Embora destaque questões econômicas para a criação de povoações, como o aumento da produção, do comércio e da arrecadação, o ponto fulcral de sua atividade povoadora é a civilidade, a sujeição das populações dispersas à autoridade da Igreja, sem tantos homens sem batismo e confissão, e ao Estado [...] Faltava a população legitimamente reconhecida pelo Estado e pela Igreja, casada pelo rito tridentino e com filhos legítimos, aptos ao exercício das obrigações da república; não era da falta de bastardos que se queixava o governador, mas de republicanos “úteis” e “nobres”. Povoar significa também impor normas e regras de convivência [...]15 15 Torrão Filho (2005, p. 153).

Foi assim que autorizou a criação da freguesia de São Luiz do Paraitinga, no Termo da Vila de Taubaté:

[...] A 2 de maio de 1769 o governador-geral D. Luís Antônio de Sousa Botelho e Mourão defere uma petição para que seja fundada uma povoação entre Taubaté e Ubatuba, dando o nome de São Luís e Santo Antônio do Paraitinga, e à igreja a invocação de N.S. dos Prazeres.16 16 Pinto apud Petrone (1959, p. 77).

Nesse mesmo ano, em 8 de maio, o sargento-mor Manuel Antônio de Carvalho foi nomeado fundador e governador da nova povoação.

Em 9 de janeiro de 1773, São Luiz do Paraitinga foi elevada à condição de vila, em cerimônia na qual se assentou o pelourinho na praça projetada para os edifícios públicos - Igreja, Casa de Câmera e Cadeia - que seriam construídos posteriormente, assim como grande parte dos sobrados em volta da praça principal. Em 30 de abril de 1857, recebeu os foros de cidade. A regularidade e uniformidade do traçado da cidade só começaram a tomar forma em meados de 1850, quando começou a se consolidar o conjunto arquitetônico.
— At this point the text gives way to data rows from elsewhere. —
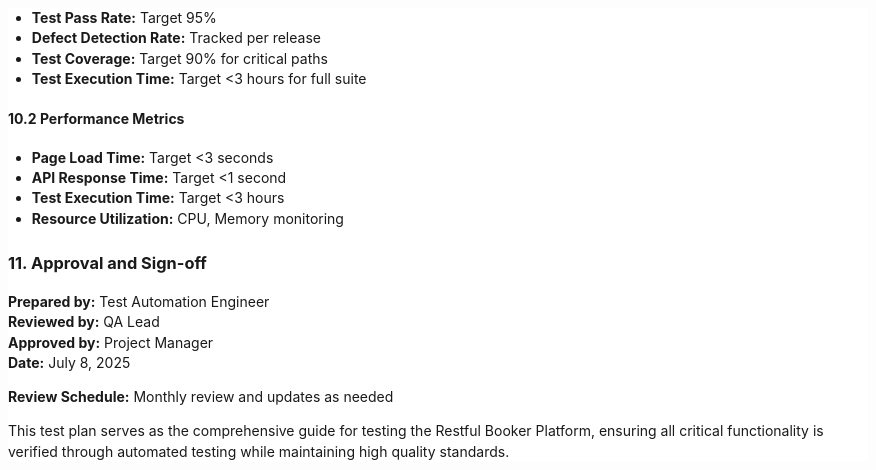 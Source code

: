 - **Test Pass Rate:** Target 95%
- **Defect Detection Rate:** Tracked per release
- **Test Coverage:** Target 90% for critical paths
- **Test Execution Time:** Target <3 hours for full suite

#### 10.2 Performance Metrics

- **Page Load Time:** Target <3 seconds
- **API Response Time:** Target <1 second
- **Test Execution Time:** Target <3 hours
- **Resource Utilization:** CPU, Memory monitoring

### 11. Approval and Sign-off

**Prepared by:** Test Automation Engineer  
**Reviewed by:** QA Lead  
**Approved by:** Project Manager  
**Date:** July 8, 2025  

**Review Schedule:** Monthly review and updates as needed

This test plan serves as the comprehensive guide for testing the Restful Booker Platform, ensuring all critical functionality is verified through automated testing while maintaining high quality standards.
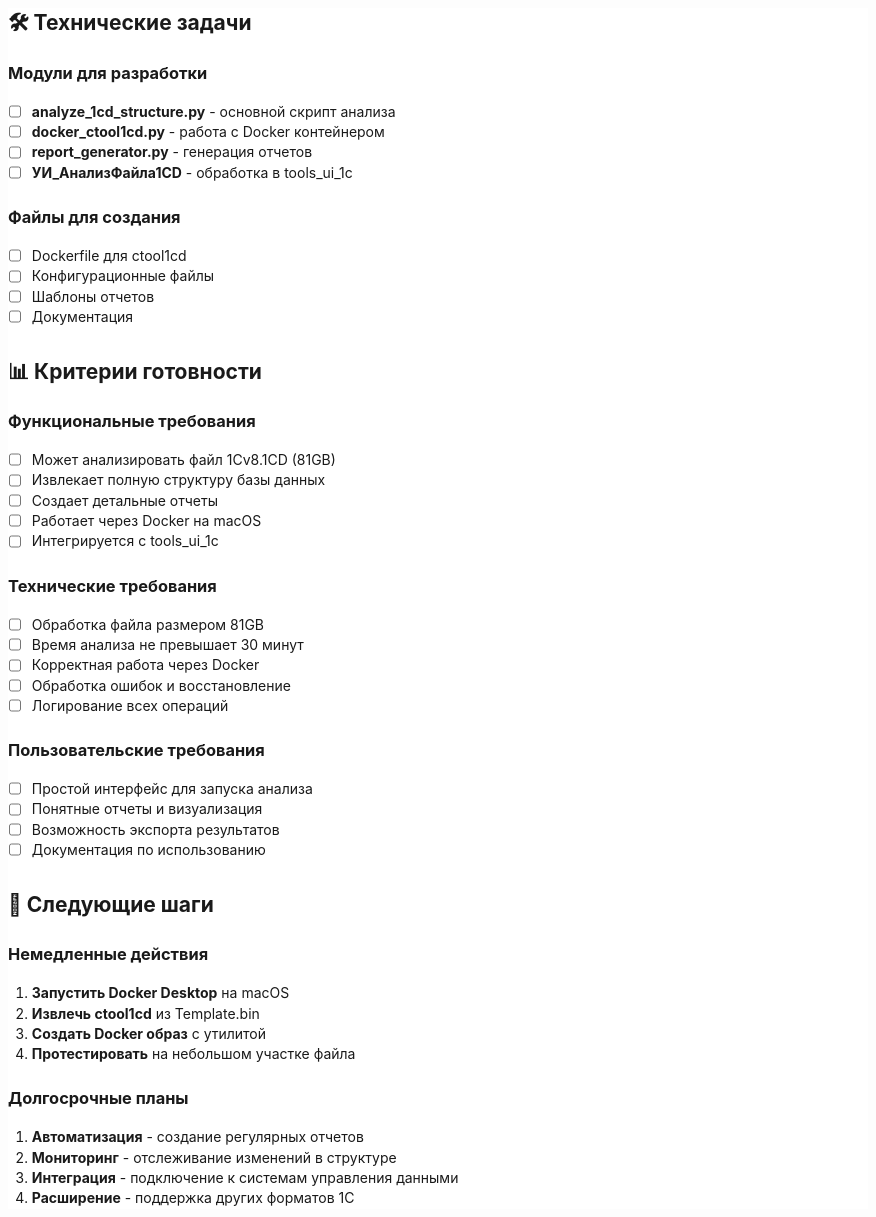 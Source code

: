 ## 🛠️ Технические задачи

### Модули для разработки
- [ ] **analyze_1cd_structure.py** - основной скрипт анализа
- [ ] **docker_ctool1cd.py** - работа с Docker контейнером
- [ ] **report_generator.py** - генерация отчетов
- [ ] **УИ_АнализФайла1CD** - обработка в tools_ui_1c

### Файлы для создания
- [ ] Dockerfile для ctool1cd
- [ ] Конфигурационные файлы
- [ ] Шаблоны отчетов
- [ ] Документация

## 📊 Критерии готовности

### Функциональные требования
- [ ] Может анализировать файл 1Cv8.1CD (81GB)
- [ ] Извлекает полную структуру базы данных
- [ ] Создает детальные отчеты
- [ ] Работает через Docker на macOS
- [ ] Интегрируется с tools_ui_1c

### Технические требования
- [ ] Обработка файла размером 81GB
- [ ] Время анализа не превышает 30 минут
- [ ] Корректная работа через Docker
- [ ] Обработка ошибок и восстановление
- [ ] Логирование всех операций

### Пользовательские требования
- [ ] Простой интерфейс для запуска анализа
- [ ] Понятные отчеты и визуализация
- [ ] Возможность экспорта результатов
- [ ] Документация по использованию

## 🚀 Следующие шаги

### Немедленные действия
1. **Запустить Docker Desktop** на macOS
2. **Извлечь ctool1cd** из Template.bin
3. **Создать Docker образ** с утилитой
4. **Протестировать** на небольшом участке файла

### Долгосрочные планы
1. **Автоматизация** - создание регулярных отчетов
2. **Мониторинг** - отслеживание изменений в структуре
3. **Интеграция** - подключение к системам управления данными
4. **Расширение** - поддержка других форматов 1С
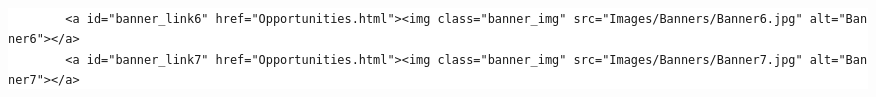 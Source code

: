             <a id="banner_link6" href="Opportunities.html"><img class="banner_img" src="Images/Banners/Banner6.jpg" alt="Banner6"></a>
            <a id="banner_link7" href="Opportunities.html"><img class="banner_img" src="Images/Banners/Banner7.jpg" alt="Banner7"></a>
Assim, provavelmente, foi a essa conformação que Aguiar se referiu ao designar os fortes traços dos tempos da Colônia. Mas, como será possível ver adiante, os dias não foram de tanto esplendor e opulência...

Poucas ruas tem a cidade. São, em geral, mais largas e regulares que as das mais vilas de seu tempo. Duas ainda têm trechos pavimentados por lajes brutas e assimétricas. As outras estão privadas desse calçamento, pois suas pedras foram aproveitadas na feitura dos passeios e sarjetas. Alinham-se nessas vias umas quatrocentas casas, em sua maioria achatadas, mal divididas, sem luz direta para os cômodos interiores, todas feitas de taipa, terra batida e pau-a-pique.17 17 Aguiar, op. cit., p. 11.

Uma indicação do planejamento de Morgado de Mateus para as vilas por ele fundadas era a criação do “espaço-rua”; as ruas deveriam ser largas para comodidade de seus habitantes e para permitir uma “recreação da vista”,18 18 Cf. Iphan (2010a). e, essa regra, pela descrição de Aguiar, foi seguida em São Luiz do Paraitinga.

SÃO LUIZ DO PARAITINGA E O VALE DO PARAÍBA

Os caminhos no Vale do Paraíba, por rio e por terra, serviram, em seu segmento paulista, desde meados do século XVII, “para caminho dos bandeirantes e entradistas em busca do gentio para ser escravizado, e depois, das jazidas de ouro e das pedras em Minas Gerais, e mesmo por todo sertão”,19 19 Telles (2006, p. 13). propiciando a fundação de arraiais e vilas durante os séculos XVII e XVIII, como se pode observar no detalhe do mapa da Capitania de São Paulo (figura 2).

Figura 2
Detalhe do Mapa da Capitania de São Paulo, 1817MAPA da Capitania de São Paulo, 1817 [copiado de original de 1811, destaque]. Arquivo Público do Estado de São Paulo. (copiado de original de 1811). Em destaque, a localização de São Luiz do Paraitinga. Arquivo Público do Estado de São Paulo.

Com o declínio da mineração, entre o final do século XVIII e início do XIX, começa a se estabelecer o cultivo da cana-de-açúcar, que chega a São Paulo por incentivo do Morgado de Mateus, em uma iniciativa que fazia parte de seu projeto “destinado a alterar a fisionomia pobre e despovoada de São Paulo”.20 20 Camargo (2004, p. 106).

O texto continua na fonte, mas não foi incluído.